Stored data:
○ ○ ○

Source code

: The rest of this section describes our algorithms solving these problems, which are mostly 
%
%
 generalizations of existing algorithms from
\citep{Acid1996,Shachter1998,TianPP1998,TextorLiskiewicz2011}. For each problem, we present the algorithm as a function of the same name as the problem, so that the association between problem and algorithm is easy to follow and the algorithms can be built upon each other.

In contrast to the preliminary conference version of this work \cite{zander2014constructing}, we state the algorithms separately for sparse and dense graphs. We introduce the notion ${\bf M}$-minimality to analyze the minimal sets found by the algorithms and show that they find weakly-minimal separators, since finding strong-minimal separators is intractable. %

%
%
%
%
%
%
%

○ ○ ○

* [What is needed]: Write out the lines of the entries, word for word, from the first through the one containing "generalizations of existing algorithms from", and stop at that line.

* [Solution for this problem]:
Source code

: The rest of this section describes our algorithms solving these problems, which are mostly 
%
%
 generalizations of existing algorithms from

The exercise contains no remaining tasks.